Return all the records, each one exactly as given.

> [Entries provided]
+ + + +
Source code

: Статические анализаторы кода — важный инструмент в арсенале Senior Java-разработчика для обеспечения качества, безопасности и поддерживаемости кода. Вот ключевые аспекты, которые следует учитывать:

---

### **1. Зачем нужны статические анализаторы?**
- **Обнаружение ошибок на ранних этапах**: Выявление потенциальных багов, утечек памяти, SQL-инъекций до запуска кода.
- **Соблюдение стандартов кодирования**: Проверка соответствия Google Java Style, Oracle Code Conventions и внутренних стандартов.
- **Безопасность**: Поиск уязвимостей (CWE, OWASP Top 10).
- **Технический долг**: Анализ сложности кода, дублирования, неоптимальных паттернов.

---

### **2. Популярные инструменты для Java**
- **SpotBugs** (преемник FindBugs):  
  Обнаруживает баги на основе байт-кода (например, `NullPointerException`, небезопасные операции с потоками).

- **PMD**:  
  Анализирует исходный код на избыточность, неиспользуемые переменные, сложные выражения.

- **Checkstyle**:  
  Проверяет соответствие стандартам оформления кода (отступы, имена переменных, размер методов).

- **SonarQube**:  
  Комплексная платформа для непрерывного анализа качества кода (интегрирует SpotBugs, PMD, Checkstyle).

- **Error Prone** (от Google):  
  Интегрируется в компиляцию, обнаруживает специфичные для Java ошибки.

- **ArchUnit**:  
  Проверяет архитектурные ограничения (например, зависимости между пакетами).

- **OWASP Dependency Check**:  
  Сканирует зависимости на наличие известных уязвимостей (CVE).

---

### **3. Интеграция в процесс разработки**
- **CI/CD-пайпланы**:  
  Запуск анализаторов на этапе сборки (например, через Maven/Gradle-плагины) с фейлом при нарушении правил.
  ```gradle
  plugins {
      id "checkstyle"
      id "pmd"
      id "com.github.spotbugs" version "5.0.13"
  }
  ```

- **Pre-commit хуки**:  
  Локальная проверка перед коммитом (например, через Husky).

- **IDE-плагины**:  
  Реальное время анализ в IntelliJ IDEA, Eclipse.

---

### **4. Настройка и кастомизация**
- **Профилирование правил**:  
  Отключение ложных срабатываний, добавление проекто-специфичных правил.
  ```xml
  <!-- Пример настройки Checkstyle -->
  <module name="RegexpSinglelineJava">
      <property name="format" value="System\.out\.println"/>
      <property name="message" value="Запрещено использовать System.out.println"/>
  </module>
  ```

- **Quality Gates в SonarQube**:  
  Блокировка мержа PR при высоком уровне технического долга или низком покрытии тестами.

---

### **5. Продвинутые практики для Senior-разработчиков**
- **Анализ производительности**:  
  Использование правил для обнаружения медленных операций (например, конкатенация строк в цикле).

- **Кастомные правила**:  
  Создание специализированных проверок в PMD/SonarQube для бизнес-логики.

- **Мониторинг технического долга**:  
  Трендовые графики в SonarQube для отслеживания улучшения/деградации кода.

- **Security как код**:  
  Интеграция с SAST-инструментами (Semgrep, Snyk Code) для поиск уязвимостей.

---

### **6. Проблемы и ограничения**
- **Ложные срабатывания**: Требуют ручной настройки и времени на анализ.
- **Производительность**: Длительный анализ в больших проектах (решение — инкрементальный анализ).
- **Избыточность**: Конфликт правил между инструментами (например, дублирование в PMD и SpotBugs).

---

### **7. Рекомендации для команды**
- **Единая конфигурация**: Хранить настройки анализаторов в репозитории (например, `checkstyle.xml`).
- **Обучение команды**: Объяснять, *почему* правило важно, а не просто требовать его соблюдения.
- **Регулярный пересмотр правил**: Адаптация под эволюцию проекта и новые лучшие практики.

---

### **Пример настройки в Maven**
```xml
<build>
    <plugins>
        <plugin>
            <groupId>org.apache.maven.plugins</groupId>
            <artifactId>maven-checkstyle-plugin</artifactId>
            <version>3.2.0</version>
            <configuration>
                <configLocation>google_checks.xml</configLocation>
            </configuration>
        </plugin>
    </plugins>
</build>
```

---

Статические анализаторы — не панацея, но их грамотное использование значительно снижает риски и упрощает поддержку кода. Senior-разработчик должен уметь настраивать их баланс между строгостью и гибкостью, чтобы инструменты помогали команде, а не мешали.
+ + + +
> [Task result]
Source code

: Статические анализаторы кода — важный инструмент в арсенале Senior Java-разработчика для обеспечения качества, безопасности и поддерживаемости кода. Вот ключевые аспекты, которые следует учитывать:

---

### **1. Зачем нужны статические анализаторы?**
- **Обнаружение ошибок на ранних этапах**: Выявление потенциальных багов, утечек памяти, SQL-инъекций до запуска кода.
- **Соблюдение стандартов кодирования**: Проверка соответствия Google Java Style, Oracle Code Conventions и внутренних стандартов.
- **Безопасность**: Поиск уязвимостей (CWE, OWASP Top 10).
- **Технический долг**: Анализ сложности кода, дублирования, неоптимальных паттернов.

---

### **2. Популярные инструменты для Java**
- **SpotBugs** (преемник FindBugs):  
  Обнаруживает баги на основе байт-кода (например, `NullPointerException`, небезопасные операции с потоками).

- **PMD**:  
  Анализирует исходный код на избыточность, неиспользуемые переменные, сложные выражения.

- **Checkstyle**:  
  Проверяет соответствие стандартам оформления кода (отступы, имена переменных, размер методов).

- **SonarQube**:  
  Комплексная платформа для непрерывного анализа качества кода (интегрирует SpotBugs, PMD, Checkstyle).

- **Error Prone** (от Google):  
  Интегрируется в компиляцию, обнаруживает специфичные для Java ошибки.

- **ArchUnit**:  
  Проверяет архитектурные ограничения (например, зависимости между пакетами).

- **OWASP Dependency Check**:  
  Сканирует зависимости на наличие известных уязвимостей (CVE).

---

### **3. Интеграция в процесс разработки**
- **CI/CD-пайпланы**:  
  Запуск анализаторов на этапе сборки (например, через Maven/Gradle-плагины) с фейлом при нарушении правил.
  ```gradle
  plugins {
      id "checkstyle"
      id "pmd"
      id "com.github.spotbugs" version "5.0.13"
  }
  ```

- **Pre-commit хуки**:  
  Локальная проверка перед коммитом (например, через Husky).

- **IDE-плагины**:  
  Реальное время анализ в IntelliJ IDEA, Eclipse.

---

### **4. Настройка и кастомизация**
- **Профилирование правил**:  
  Отключение ложных срабатываний, добавление проекто-специфичных правил.
  ```xml
  <!-- Пример настройки Checkstyle -->
  <module name="RegexpSinglelineJava">
      <property name="format" value="System\.out\.println"/>
      <property name="message" value="Запрещено использовать System.out.println"/>
  </module>
  ```

- **Quality Gates в SonarQube**:  
  Блокировка мержа PR при высоком уровне технического долга или низком покрытии тестами.

---

### **5. Продвинутые практики для Senior-разработчиков**
- **Анализ производительности**:  
  Использование правил для обнаружения медленных операций (например, конкатенация строк в цикле).

- **Кастомные правила**:  
  Создание специализированных проверок в PMD/SonarQube для бизнес-логики.

- **Мониторинг технического долга**:  
  Трендовые графики в SonarQube для отслеживания улучшения/деградации кода.

- **Security как код**:  
  Интеграция с SAST-инструментами (Semgrep, Snyk Code) для поиск уязвимостей.

---

### **6. Проблемы и ограничения**
- **Ложные срабатывания**: Требуют ручной настройки и времени на анализ.
- **Производительность**: Длительный анализ в больших проектах (решение — инкрементальный анализ).
- **Избыточность**: Конфликт правил между инструментами (например, дублирование в PMD и SpotBugs).

---

### **7. Рекомендации для команды**
- **Единая конфигурация**: Хранить настройки анализаторов в репозитории (например, `checkstyle.xml`).
- **Обучение команды**: Объяснять, *почему* правило важно, а не просто требовать его соблюдения.
- **Регулярный пересмотр правил**: Адаптация под эволюцию проекта и новые лучшие практики.

---

### **Пример настройки в Maven**
```xml
<build>
    <plugins>
        <plugin>
            <groupId>org.apache.maven.plugins</groupId>
            <artifactId>maven-checkstyle-plugin</artifactId>
            <version>3.2.0</version>
            <configuration>
                <configLocation>google_checks.xml</configLocation>
            </configuration>
        </plugin>
    </plugins>
</build>
```

---

Статические анализаторы — не панацея, но их грамотное использование значительно снижает риски и упрощает поддержку кода. Senior-разработчик должен уметь настраивать их баланс между строгостью и гибкостью, чтобы инструменты помогали команде, а не мешали.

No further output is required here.